Anderson devotes at least a third of the
movie to building up his characters, with occasional glimpses
of the Predator ship lurking outside our atmosphere. The
humans' ignorance can be forgiven; as far as expert ice
climber Alexa Woods (Sanaa Lathan) is concerned, the only
dangers they face come from the environment.
But there's some awkward scripting, too,
another hallmark of Anderson. If satellite imagery has picked
up the sub-surface temple, why is there surprise that it
lies underneath an abandoned whaling station, especially
one that Woods talks about as if its abandonment is pretty
famous? You see, it wasn't so much abandoned as discovered
empty, almost exactly one hundred years before.
Once the team gets to the pyramid, however,
all pretense of characterization goes out the window. Instead,
the movie becomes a blueprint for a new videogame (or lifts
sequences from the previous game - anybody played it?).
Somehow, Anderson makes that not nearly as annoying as it
Face-huggers leap about, a lot more mobile
than in previous Alien films.
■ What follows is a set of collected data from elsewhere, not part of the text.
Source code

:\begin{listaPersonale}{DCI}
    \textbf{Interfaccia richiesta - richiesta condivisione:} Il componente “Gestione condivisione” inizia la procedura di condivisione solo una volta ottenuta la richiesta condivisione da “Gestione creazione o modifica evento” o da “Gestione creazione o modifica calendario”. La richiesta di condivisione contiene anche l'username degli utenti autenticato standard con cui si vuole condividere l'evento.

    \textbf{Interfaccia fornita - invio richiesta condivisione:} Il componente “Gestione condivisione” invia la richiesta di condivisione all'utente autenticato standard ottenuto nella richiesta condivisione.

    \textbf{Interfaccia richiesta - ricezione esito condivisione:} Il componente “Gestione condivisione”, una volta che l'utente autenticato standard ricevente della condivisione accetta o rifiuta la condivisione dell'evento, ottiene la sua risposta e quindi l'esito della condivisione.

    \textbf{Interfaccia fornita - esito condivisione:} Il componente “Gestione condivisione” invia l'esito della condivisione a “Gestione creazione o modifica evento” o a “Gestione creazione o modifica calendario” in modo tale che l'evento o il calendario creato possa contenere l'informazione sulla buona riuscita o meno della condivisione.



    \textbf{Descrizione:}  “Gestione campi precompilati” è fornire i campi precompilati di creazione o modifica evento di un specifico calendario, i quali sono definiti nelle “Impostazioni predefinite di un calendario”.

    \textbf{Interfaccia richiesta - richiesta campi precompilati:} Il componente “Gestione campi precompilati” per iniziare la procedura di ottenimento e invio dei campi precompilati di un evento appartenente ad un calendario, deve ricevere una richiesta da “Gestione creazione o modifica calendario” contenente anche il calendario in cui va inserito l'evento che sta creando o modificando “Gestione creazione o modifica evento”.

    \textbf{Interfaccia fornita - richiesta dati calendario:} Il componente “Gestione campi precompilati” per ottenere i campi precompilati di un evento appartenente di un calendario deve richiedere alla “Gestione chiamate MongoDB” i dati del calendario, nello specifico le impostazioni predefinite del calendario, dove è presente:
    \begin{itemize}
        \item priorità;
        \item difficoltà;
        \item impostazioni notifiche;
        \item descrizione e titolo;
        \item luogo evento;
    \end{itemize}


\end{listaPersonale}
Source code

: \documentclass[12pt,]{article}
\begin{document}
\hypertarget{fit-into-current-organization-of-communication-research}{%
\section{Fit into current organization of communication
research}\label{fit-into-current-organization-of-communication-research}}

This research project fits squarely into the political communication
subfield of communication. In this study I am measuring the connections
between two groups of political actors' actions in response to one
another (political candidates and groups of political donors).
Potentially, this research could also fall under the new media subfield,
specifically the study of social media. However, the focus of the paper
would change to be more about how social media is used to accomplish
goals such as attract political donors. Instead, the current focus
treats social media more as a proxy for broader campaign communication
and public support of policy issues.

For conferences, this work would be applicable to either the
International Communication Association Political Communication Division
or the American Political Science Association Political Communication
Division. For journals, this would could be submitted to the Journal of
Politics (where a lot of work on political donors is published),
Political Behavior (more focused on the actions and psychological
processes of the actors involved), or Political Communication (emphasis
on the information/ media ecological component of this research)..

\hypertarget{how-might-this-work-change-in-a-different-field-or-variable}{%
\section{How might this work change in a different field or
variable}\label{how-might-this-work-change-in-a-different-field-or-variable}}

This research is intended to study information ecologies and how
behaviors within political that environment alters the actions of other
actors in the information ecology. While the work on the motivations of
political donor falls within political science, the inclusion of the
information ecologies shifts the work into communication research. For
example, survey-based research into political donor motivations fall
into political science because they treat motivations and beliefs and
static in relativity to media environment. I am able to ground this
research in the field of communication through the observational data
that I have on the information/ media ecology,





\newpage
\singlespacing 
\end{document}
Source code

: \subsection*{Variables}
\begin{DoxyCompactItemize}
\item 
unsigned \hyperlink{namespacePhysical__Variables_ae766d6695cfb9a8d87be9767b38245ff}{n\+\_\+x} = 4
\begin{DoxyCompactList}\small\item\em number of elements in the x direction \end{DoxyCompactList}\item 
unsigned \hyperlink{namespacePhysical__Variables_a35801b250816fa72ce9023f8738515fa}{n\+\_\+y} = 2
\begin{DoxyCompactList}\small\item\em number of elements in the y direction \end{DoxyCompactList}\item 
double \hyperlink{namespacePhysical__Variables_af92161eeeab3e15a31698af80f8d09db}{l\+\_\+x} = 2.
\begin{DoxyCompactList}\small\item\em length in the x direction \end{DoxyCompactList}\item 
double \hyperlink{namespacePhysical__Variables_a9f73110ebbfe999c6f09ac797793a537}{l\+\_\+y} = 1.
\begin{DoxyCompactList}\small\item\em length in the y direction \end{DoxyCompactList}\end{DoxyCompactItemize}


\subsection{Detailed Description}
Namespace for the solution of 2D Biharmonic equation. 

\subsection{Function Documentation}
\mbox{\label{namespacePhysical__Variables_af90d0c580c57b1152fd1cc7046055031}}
Interior walls shift
like a puzzle, all the better to make the hunting grounds
a challenge for young predators proving their "manhood."
Though charming Italian archaeologist Sebastian De Rosa
(Raoul Bova) does pause to translate hieroglyphics that
explain it all every now and then, these pauses only come
across as cut scenes before the next action challenge.
But it's fun.
Sure, the sleek black aliens have become
significantly less powerful than in the original film. Why,
their acid blood only burns through one layer of Kevlar!
With modern effects, though, they have become more supple.
Anderson has recast them as serpents instead of the insects
they always seemed before, perhaps to be less psychologically
disturbing but also to cast allusions toward Biblical origins.
On the other side, the Predators remain
a race shrouded in mystery. I know it shouldn't, but it
always bothers me wondering how this species completely
devoted to the hunt managed to become starfaring. At least
Anderson retains their strange sense of honor, which provides
more than one tense and cool moment.
Following the pattern established by both
Alien and Chris Claremont's Deadlier of the Species
mini-series, most of the human action revolves around the
tough but still feminine Woods. In that role, Lathan handles
the action well. She's pretty with a hard edge, and a scar
that suggests that she may have had problems on the ice
once or twice.
Of the rest of the cast, only Ewen Bremner
and Lance Henriksen stand out as actors. Many are made visually
striking, but still end up cannon fodder. (Anderson pays
tribute to the comics by naming one of the crew Mark Verheiden,
the writer that handled most of the Alien and AVP
books, but it's impossible to figure out which character
actually has the name.) With his thick Scottish brogue and
boyish enthusiasm, Bremner brings humor and pathos to his
scenes without betraying the tension. Henriksen, playing
billionaire Charles Bishop Weyland, just commands every
one of his moments.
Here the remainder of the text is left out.